Start of SUPPLIED RECORDS

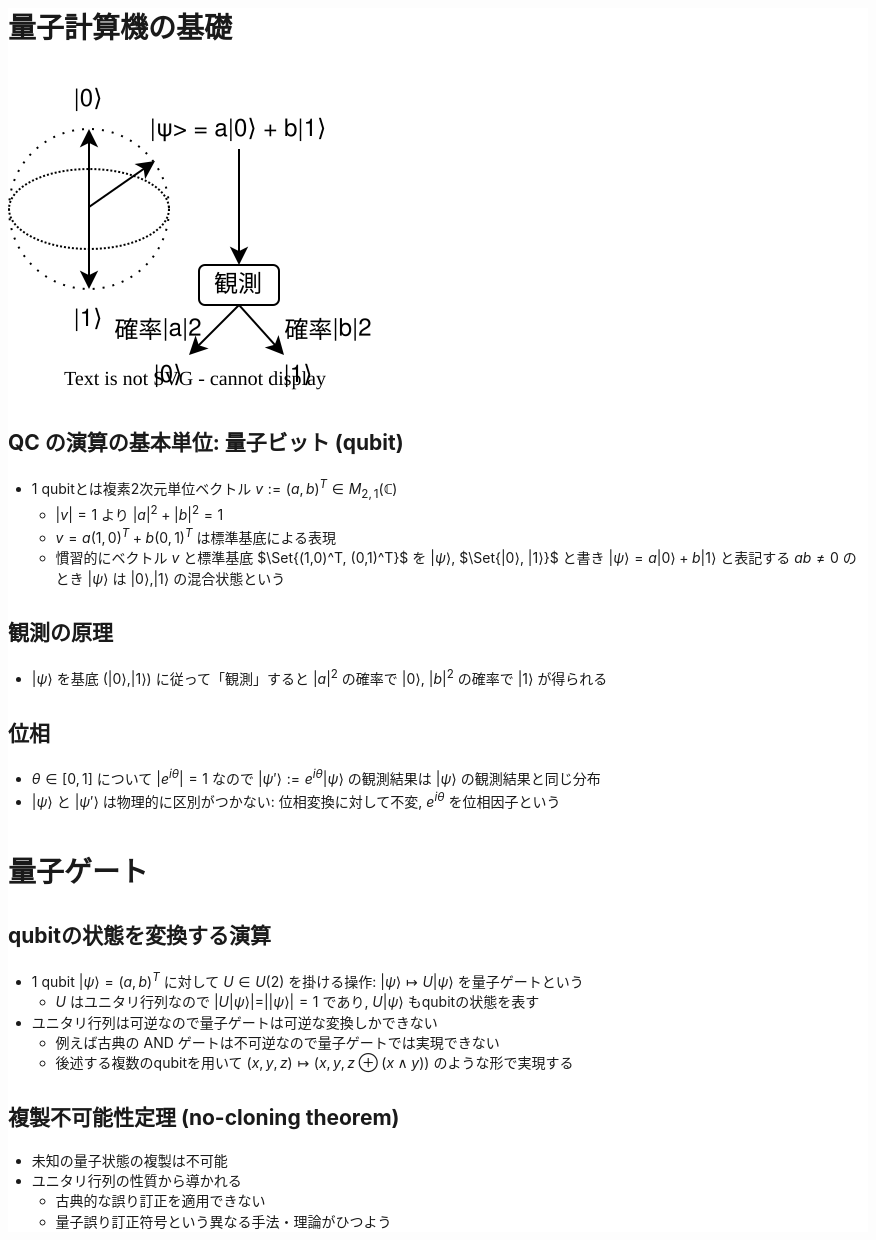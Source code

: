 # 量子計算機の基礎

![w:400px](images/lec-qc1.drawio.svg)
## QC の演算の基本単位: 量子ビット (qubit)
- 1 qubitとは複素2次元単位ベクトル $v := (a,b)^T \in M_{2,1}(ℂ)$
  - $|v|=1$ より $|a|^2 + |b|^2 = 1$
  - $v=a(1,0)^T + b(0,1)^T$ は標準基底による表現
  - 慣習的にベクトル $v$ と標準基底 $\Set{(1,0)^T, (0,1)^T}$ を
   $|ψ⟩$, $\Set{|0⟩, |1⟩}$ と書き $|ψ⟩=a |0⟩ + b |1⟩$ と表記する
$ab \neq 0$ のとき $|ψ⟩$ は $|0⟩, |1⟩$ の混合状態という
## 観測の原理
- $|ψ⟩$ を基底 $(|0⟩,|1⟩)$ に従って「観測」すると $|a|^2$ の確率で $|0⟩$, $|b|^2$ の確率で $|1⟩$ が得られる
## 位相
- $θ \in [0, 1]$ について $|e^{iθ}|=1$ なので $|ψ'⟩:=e^{iθ} |ψ⟩$ の観測結果は $|ψ⟩$ の観測結果と同じ分布
- $|ψ⟩$ と $|ψ'⟩$ は物理的に区別がつかない: 位相変換に対して不変, $e^{iθ}$ を位相因子という

# 量子ゲート
## qubitの状態を変換する演算
- 1 qubit $|ψ⟩=(a,b)^T$ に対して $U \in U(2)$ を掛ける操作: $|ψ⟩ \mapsto U|ψ⟩$ を量子ゲートという
  - $U$ はユニタリ行列なので $|U|ψ⟩|=||ψ⟩|=1$ であり, $U|ψ⟩$ もqubitの状態を表す
- ユニタリ行列は可逆なので量子ゲートは可逆な変換しかできない
  - 例えば古典の AND ゲートは不可逆なので量子ゲートでは実現できない
  - 後述する複数のqubitを用いて $(x,y,z) \mapsto (x, y, z \oplus (x \land y))$ のような形で実現する

## 複製不可能性定理 (no-cloning theorem)
- 未知の量子状態の複製は不可能
- ユニタリ行列の性質から導かれる
  - 古典的な誤り訂正を適用できない
  - 量子誤り訂正符号という異なる手法・理論がひつよう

End of SUPPLIED RECORDS

WORK INSTRUCTIONS
Write only the number of lines in the material above where the string "mapsto" occurs.

OUTPUT FOR THIS TASK
2